I had to hit the road and meet my mom at the ER and I left Steve to fend for himself. He hung out in the Green Room for a while, but then he had to go and register for the conference so he could get his "goody" bag. Then he went with Lonnie to find a seat, and Lonnie took him right up to the front row, promptly ripped a "RESERVED" sign off a seat, and told him to sit down. 1 seat down from Donald Miller. Nice.
I headed to the hospital to meet my mom. We actually pulled into the parking lot at the same time, and I got to see my little boy in all of his wounded glory. I couldn't really look at the cut for more than about 3 seconds without getting a little woozy. It was gaping open, and sometimes when the pool of blood was gone you could see a little something dark blue down inside. Eeeeek! (These pictures were taken after we cleaned him up a little bit. When I first saw him, he had blood smeared on his cheeks and under his eyes from rubbing his hands in it.)
Those pictures were taken in the car during our 2 hour wait to get into a room. We tried the waiting room first, but all Caleb wanted to do was run around and climb on chairs and I didn't want him getting blood everywhere. I also didn't want him getting other sick people's germs all over him! So we headed to the car and my mom sat in the waiting room so she could hear when they called us back.
Once they called us into a room, it was almost another hour and a half before they actually stitched him up. First they looked him over, discussed using the skin glue Dermabond but then decided that there was too much tension on that area of the faces. They ruled out sedating him because then we would have to stay several more hours after the procedure to make sure he didn't have any reactions to the sedative.
So they told us they were coming right back to give him stitches. An hour later, the PA strolled in and said they were ready. A big guy comes in to hold Caleb's head still, and it turns out we went to school together, elementary through high school. Small world.
This is the process of restraining a two year old for stitches:
1.) They stood him up on the bed and held a pillowcase behind his back. They slipped both his arms into it which formed a little straight jacket. (My claustrophobic heart started beating faster at this point.)
2.) They then wrapped a bed sheet tight around him 3 or 4 times to make a little cocoon. Have you ever heard the term "Madder than a little hornet"? This phrase applies perfectly to this particular situation.
3.) They laid him flat on his back, and Mark (my childhood classmate :-) stood at the top of the bed and placed a hand on each side of Caleb's head. His entire job consisted of completely immobilizing Caleb's head. Let me tell you, he was sweating profusely by the end of the ordeal. Caleb is one strong little guy!
4.) The PA looked at me and said, "Are you going to get emotional? Because if you are, it would be better for Caleb and everyone else if you just waited in the hall." I know, I know....his nickname was Mr. Sensitive.

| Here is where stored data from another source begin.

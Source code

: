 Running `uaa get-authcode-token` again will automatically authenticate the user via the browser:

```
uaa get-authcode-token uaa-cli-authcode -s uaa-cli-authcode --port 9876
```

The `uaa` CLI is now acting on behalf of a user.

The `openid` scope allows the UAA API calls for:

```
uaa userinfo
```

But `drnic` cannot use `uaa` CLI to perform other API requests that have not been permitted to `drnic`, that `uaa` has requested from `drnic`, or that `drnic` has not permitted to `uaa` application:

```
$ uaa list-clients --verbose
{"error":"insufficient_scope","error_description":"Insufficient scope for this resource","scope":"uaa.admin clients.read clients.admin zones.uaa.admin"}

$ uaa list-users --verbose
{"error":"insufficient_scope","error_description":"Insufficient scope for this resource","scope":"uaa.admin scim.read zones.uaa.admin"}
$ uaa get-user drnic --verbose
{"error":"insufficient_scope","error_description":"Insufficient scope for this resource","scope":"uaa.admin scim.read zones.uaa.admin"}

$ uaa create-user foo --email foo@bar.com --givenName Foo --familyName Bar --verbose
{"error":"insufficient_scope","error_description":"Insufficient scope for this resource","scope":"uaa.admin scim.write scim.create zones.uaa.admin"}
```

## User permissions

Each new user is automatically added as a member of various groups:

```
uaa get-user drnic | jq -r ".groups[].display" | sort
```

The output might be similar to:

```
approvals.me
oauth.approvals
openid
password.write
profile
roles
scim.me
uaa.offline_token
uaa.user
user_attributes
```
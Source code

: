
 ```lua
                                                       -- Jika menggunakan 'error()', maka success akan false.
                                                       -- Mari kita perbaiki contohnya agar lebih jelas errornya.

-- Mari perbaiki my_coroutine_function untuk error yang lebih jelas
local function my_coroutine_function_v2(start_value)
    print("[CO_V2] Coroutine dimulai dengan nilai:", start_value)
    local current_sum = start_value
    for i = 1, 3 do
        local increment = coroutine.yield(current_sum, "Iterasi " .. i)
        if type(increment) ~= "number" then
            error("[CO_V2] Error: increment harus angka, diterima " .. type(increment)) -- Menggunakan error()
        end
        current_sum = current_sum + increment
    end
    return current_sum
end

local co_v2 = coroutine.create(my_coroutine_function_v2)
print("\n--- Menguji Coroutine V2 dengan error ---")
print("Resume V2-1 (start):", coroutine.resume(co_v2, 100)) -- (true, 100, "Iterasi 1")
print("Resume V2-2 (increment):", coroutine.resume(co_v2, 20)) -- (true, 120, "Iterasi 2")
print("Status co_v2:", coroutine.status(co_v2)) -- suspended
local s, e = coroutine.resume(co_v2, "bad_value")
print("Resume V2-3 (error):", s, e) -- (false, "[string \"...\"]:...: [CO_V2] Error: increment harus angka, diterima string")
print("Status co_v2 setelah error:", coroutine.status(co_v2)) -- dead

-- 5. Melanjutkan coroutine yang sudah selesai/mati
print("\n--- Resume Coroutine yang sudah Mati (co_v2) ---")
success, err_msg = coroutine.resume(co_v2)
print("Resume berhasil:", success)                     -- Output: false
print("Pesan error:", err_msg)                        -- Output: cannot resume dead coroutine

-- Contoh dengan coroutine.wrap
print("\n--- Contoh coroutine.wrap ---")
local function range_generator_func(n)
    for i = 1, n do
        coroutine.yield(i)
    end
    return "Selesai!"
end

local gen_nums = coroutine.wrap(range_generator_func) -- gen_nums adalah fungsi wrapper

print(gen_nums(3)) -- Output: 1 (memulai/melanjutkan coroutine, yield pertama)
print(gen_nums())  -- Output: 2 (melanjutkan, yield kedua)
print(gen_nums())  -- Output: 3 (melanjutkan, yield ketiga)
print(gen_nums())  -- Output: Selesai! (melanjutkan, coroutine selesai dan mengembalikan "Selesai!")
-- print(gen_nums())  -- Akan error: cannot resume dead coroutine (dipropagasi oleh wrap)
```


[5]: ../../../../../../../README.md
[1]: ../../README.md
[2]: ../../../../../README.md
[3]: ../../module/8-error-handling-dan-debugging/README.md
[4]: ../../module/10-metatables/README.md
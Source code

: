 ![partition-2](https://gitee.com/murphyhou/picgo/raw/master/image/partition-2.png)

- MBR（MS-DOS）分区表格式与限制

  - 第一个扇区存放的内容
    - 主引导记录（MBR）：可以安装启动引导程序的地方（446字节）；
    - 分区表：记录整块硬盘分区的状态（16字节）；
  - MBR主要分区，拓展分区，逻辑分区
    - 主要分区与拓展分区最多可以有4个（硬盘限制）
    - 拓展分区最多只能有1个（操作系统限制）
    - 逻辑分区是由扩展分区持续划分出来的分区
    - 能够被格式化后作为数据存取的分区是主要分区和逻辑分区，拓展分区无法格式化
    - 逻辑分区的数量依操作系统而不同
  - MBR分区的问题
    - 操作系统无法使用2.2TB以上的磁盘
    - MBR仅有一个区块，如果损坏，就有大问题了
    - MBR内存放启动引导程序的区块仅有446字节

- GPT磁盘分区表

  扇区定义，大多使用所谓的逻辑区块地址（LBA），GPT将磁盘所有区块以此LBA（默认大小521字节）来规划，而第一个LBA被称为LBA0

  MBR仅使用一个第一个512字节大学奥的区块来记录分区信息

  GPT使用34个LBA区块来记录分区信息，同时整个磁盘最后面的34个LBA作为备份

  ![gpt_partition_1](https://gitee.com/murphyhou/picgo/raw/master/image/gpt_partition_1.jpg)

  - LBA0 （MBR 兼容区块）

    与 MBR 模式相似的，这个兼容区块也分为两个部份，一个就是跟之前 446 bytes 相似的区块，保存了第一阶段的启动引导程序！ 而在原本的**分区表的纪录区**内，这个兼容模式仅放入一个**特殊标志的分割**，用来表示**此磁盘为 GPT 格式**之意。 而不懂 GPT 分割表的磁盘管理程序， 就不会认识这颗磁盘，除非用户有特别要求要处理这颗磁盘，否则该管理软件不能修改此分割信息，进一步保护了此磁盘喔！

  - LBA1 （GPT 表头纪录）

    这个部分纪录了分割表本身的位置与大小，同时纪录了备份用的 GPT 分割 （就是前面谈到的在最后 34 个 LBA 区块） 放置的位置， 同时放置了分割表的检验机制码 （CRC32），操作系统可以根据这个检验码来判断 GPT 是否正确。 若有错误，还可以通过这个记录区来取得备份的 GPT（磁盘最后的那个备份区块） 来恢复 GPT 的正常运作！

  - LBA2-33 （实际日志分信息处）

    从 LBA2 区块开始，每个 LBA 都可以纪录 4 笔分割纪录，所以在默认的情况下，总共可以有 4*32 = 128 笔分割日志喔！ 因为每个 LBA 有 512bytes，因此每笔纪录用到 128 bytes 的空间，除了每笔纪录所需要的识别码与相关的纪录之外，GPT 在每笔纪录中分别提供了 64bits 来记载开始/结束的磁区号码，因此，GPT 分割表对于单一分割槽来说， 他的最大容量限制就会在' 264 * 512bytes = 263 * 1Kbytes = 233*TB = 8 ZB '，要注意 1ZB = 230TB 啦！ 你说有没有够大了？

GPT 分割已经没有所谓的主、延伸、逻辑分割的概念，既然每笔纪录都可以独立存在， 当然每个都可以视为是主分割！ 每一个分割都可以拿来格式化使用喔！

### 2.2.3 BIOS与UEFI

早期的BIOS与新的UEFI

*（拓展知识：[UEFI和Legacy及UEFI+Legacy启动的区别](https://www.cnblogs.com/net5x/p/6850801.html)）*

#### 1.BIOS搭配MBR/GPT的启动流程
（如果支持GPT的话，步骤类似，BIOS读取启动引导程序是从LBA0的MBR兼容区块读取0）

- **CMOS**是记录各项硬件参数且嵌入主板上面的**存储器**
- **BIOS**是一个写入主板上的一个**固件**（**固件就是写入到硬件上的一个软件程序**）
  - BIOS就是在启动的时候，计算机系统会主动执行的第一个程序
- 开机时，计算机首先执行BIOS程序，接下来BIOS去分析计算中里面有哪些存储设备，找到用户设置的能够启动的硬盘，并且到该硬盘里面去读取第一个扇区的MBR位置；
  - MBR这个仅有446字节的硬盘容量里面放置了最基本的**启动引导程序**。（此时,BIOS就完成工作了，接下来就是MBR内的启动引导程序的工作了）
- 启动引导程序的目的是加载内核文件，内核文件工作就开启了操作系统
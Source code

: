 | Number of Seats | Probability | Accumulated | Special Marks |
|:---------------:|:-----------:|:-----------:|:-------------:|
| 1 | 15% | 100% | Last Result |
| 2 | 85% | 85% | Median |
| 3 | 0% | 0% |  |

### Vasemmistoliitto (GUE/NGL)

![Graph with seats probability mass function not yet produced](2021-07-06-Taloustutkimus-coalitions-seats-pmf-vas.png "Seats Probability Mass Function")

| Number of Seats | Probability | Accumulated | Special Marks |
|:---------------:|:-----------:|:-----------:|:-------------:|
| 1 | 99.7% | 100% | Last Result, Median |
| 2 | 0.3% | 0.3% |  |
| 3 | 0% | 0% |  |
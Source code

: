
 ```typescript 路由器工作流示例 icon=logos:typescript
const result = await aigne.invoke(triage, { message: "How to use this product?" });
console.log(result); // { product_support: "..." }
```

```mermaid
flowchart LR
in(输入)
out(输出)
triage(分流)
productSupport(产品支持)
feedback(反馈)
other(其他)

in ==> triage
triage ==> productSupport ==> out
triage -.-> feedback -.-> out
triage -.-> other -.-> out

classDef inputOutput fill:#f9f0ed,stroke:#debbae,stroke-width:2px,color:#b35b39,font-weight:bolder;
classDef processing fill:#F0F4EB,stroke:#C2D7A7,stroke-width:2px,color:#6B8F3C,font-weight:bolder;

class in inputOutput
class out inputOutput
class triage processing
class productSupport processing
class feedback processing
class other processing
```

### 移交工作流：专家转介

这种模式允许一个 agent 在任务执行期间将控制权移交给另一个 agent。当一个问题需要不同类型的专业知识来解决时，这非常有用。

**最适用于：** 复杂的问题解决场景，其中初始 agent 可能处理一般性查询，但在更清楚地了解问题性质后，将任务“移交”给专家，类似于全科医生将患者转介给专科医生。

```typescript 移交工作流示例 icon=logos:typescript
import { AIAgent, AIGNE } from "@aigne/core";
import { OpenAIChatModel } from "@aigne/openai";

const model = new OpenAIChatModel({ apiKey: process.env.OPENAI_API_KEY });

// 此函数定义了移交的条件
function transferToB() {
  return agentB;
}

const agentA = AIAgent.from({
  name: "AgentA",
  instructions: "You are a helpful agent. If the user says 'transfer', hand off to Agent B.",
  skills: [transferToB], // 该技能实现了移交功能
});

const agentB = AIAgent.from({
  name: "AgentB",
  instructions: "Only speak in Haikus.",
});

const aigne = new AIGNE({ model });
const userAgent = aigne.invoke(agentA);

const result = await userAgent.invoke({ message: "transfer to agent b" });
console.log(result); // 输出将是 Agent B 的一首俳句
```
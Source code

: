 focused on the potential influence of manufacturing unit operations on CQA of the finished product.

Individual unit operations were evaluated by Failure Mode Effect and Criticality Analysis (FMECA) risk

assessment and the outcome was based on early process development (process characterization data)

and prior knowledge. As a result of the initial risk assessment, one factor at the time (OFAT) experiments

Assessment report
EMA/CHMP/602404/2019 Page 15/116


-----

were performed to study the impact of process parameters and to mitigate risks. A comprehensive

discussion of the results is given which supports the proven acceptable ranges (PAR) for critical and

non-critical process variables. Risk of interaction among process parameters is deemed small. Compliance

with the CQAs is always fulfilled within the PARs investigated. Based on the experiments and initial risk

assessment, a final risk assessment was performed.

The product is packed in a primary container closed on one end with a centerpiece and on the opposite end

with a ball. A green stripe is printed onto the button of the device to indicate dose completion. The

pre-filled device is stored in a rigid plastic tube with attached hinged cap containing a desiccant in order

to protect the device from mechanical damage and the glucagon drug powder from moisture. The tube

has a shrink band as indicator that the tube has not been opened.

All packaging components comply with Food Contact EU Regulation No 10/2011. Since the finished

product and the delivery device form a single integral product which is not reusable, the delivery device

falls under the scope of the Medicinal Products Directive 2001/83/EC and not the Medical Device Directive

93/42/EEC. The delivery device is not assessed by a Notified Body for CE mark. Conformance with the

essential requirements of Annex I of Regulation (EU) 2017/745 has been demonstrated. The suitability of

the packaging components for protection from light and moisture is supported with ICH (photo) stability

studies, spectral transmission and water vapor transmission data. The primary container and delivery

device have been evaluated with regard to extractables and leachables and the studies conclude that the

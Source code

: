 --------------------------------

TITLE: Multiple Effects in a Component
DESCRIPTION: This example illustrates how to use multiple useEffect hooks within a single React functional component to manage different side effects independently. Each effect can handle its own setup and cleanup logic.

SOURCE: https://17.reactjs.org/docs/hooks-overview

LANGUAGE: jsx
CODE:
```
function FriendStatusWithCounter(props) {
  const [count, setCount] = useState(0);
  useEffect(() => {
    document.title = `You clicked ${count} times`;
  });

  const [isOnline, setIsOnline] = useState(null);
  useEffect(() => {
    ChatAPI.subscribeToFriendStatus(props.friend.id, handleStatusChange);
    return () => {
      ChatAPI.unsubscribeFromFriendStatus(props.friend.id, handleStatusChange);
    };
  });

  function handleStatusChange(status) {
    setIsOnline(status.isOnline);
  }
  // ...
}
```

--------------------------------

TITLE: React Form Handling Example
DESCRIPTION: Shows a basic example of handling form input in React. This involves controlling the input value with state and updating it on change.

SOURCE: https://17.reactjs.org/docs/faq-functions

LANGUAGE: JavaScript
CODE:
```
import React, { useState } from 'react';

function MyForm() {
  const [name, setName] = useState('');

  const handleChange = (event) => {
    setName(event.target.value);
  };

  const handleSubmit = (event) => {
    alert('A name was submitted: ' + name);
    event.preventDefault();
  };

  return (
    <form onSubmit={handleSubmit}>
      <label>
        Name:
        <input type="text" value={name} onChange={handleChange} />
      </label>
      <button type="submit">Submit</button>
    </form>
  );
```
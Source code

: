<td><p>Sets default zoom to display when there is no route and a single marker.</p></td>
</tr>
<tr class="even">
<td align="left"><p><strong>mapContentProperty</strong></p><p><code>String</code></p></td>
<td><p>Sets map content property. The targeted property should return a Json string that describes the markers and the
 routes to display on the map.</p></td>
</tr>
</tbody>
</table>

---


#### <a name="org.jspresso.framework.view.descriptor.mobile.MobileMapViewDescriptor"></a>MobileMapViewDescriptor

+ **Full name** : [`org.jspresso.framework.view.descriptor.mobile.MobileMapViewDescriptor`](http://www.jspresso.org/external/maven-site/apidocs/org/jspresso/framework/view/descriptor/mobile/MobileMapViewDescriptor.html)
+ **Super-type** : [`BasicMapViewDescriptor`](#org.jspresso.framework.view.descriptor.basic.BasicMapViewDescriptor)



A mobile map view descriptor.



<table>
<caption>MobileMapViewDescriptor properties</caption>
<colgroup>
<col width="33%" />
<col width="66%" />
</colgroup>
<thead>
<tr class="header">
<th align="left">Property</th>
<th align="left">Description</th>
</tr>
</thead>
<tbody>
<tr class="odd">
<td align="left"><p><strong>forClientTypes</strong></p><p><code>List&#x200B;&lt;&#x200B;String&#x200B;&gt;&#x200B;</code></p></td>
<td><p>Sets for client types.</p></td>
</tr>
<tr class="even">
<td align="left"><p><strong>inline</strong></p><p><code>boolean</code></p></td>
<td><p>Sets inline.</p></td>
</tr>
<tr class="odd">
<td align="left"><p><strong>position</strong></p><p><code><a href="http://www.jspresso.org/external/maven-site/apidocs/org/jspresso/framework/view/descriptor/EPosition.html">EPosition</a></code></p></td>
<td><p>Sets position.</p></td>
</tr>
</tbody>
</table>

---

5.) I took a deep breath, gave Mr. Sensitive a defiant look (not really) and helped out by laying myself across Caleb's legs to keep him from karate kicking anyone in the head. I could not bring myself to watch the stitching.
6.) Mr. Sensitive gave Caleb several shots to numb the area. He said this was the only part that would actually hurt. He then gave him 6 stitches and I just prayed the whole time that God would guide his hands and he would stitch it so perfectly that there wouldn't be a scar.
7.) He finished up, they taped a big piece of gauze across the wound, and they finally let Caleb up. We unwrapped him from his little cocoon and took his arms out of the pillowcase straight jacket, and the poor little guy was sweating like it was 110 degrees.
They brought him a grape popsicle with a fancy little cup contraption to catch the drips. Caleb was digging on the popsicle
So here is my cute little bulldozer with his cut all stitched up.
It hasn't seemed to slow him down one little bit!
We are going back to the ER tonight to get the stitches removed, and we have to repeat the whole pillowcase straight jacket cocoon process. Good times.
When I talked to my friend Amy about what happened, she said, "Scars are cool on boys!"
I am still praying for no scar :-)
EDITOR'S NOTE: It has been brought to my attention that I didn't say HOW he cut his head open. Whoops! He was jumping on a bed which has a cedar chest at the end of it. NO, my parents do not let him jump on the beds. He just does, and then someone has to go and retrieve him. My Dad was reaching for him, and Caleb threw himself down on what he thought was the bed. What he actually threw himself down on was the corner of the cedar chest. Ouch.